Le projet recense 14 risques climatiques identifiés pour l’environnement et la vigne, analyse 164 effets et propose 107 mesures d’adaptation à court et à long terme. Le système scientifique repose sur 49 indicateurs de suivi, 67 facteurs de variabilité des dommages et 84 références bibliographiques mises à jour régulièrement. L’outil est complété par 159 mots-clés et 74 entrées de glossaire.

D’un point de vue opérationnel, l’interface graphique, développée par une spin-off de l’université de Florence, est organisée en trois macro-périodes saisonnières, identifiées par des couleurs distinctives. L’utilisateur peut sélectionner la saison de référence, identifier le risque climatique correspondant et consulter les effets sur le vignoble et les stratégies d’adaptation associées, en distinguant les interventions réalisables au cours de l’année en cours et les mesures de planification stratégique.

La plateforme ne vise pas à remplacer le conseiller technique ni à fournir des solutions opérationnelles détaillées, mais à accompagner les entreprises et les professionnels avec des contenus structurés et scientifiquement validés. Les stratégies indiquées restent délibérément indépendantes des cahiers des charges Doc et Docg, afin de ne pas limiter les actions futures possibles en réponse à l’évolution des conditions climatiques. Parmi les mesures évoquées figurent l’adoption de systèmes d’irrigation plus efficaces, la révision de l’exposition des vignobles, la mise en place de protections contre la grêle et le contrôle des insectes exotiques favorisés par la hausse des températures, tels que la Popillia japonica.

Le contexte climatique, la hausse des températures et ses répercussions sur le territoire

Cette initiative voit le jour dans un contexte marqué par une variabilité climatique croissante. En 2023, année caractérisée par la chaleur et la sécheresse, la production viticole de la région de Turin a enregistré une baisse d’environ 12 %. En 2024, marquée par des précipitations persistantes, la baisse a été d’environ 5 %. L’analyse des variations climatiques des vingt dernières années montre également une anticipation et une intensification de la maturation des raisins.
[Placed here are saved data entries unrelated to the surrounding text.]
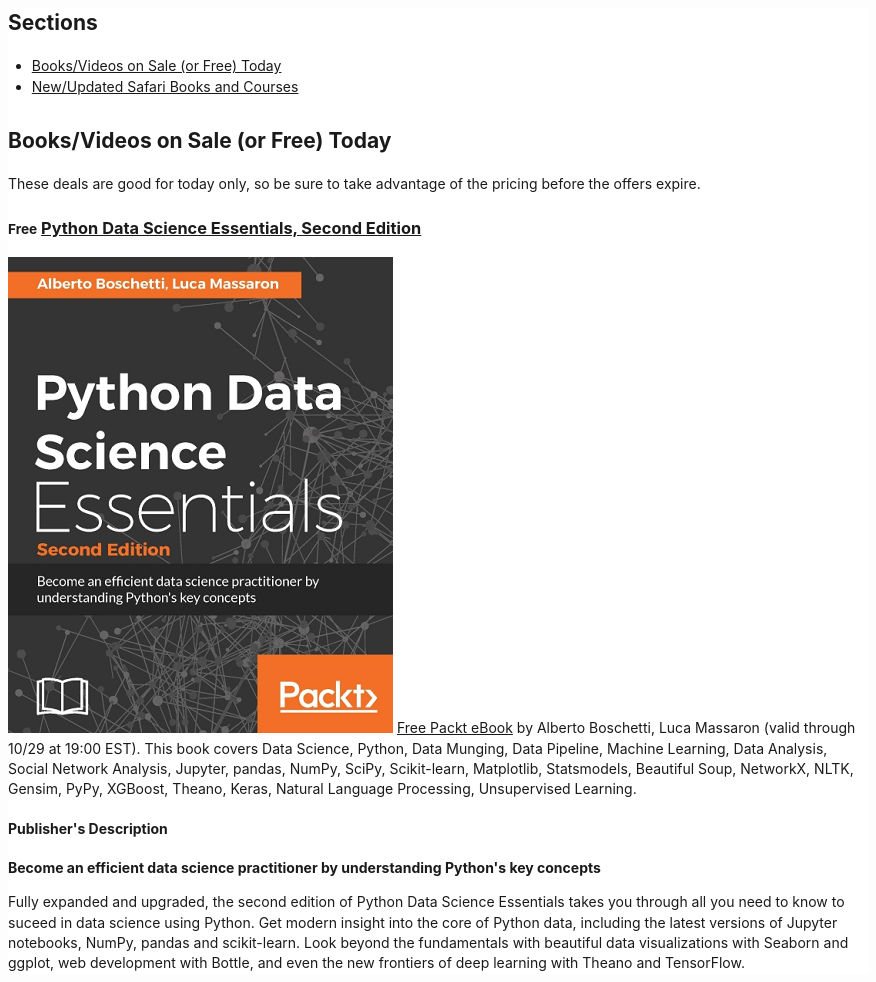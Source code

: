 ## Sections
* [Books/Videos on Sale (or Free) Today](#sale)
* [New/Updated Safari Books and Courses](#safari-new)

## <a name="sale"></a>Books/Videos on Sale (or Free) Today ##
These deals are good for today only, so be sure to take advantage of the pricing before the offers expire.

### <a name="packt-daily"></a><small>Free</small> [Python Data Science Essentials, Second Edition](https://www.packtpub.com/packt/offers/free-learning) 
[![Python Data Science Essentials, Second Edition](/assets/img/learning/packt/python-data-science-essentials-second-edition.png)](https://www.packtpub.com/packt/offers/free-learning)
[Free Packt eBook](https://www.packtpub.com/packt/offers/free-learning) by Alberto Boschetti, Luca Massaron (valid through 10/29 at 19:00 EST). This book covers Data Science, Python, Data Munging, Data Pipeline, Machine Learning, Data Analysis, Social Network Analysis, Jupyter, pandas, NumPy, SciPy, Scikit-learn, Matplotlib, Statsmodels, Beautiful Soup, NetworkX, NLTK, Gensim, PyPy, XGBoost, Theano, Keras, Natural Language Processing, Unsupervised Learning.

#### Publisher's Description
**Become an efficient data science practitioner by understanding Python's key concepts**

Fully expanded and upgraded, the second edition of Python Data Science Essentials takes you through all you need to know to suceed in data science using Python. Get modern insight into the core of Python data, including the latest versions of Jupyter notebooks, NumPy, pandas and scikit-learn. Look beyond the fundamentals with beautiful data visualizations with Seaborn and ggplot, web development with Bottle, and even the new frontiers of deep learning with Theano and TensorFlow.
Selon les données de l’Arpa, au cours des soixante dernières années, le Piémont a enregistré une augmentation moyenne des températures d’environ +2,1 °C pour les maximales et +1,5 °C pour les minimales, des valeurs supérieures à la moyenne mondiale. Dans les zones de montagne, qui représentent 48 % du territoire régional, l’augmentation atteint +2,8 °C pour les maximales et +1,8 °C pour les minimales. Dans la région de Turin, les anomalies les plus marquées ont été observées dans le Canavese, avec des augmentations comprises entre +1 °C et +2 °C dans les moyennes annuelles des vingt dernières années.

Les projections indiquent une augmentation annuelle moyenne possible comprise entre 1,5 et 2,5 degrés. Cela entraîne une avance des phases phénologiques estimée entre 6 et 22 jours et, dans certaines régions, des vendanges déjà prévues pour la fin juillet. L’application de modèles mathématiques aux données climatiques a également mis en évidence une incidence accrue des problèmes phytosanitaires, en particulier le mildiou et l’oïdium.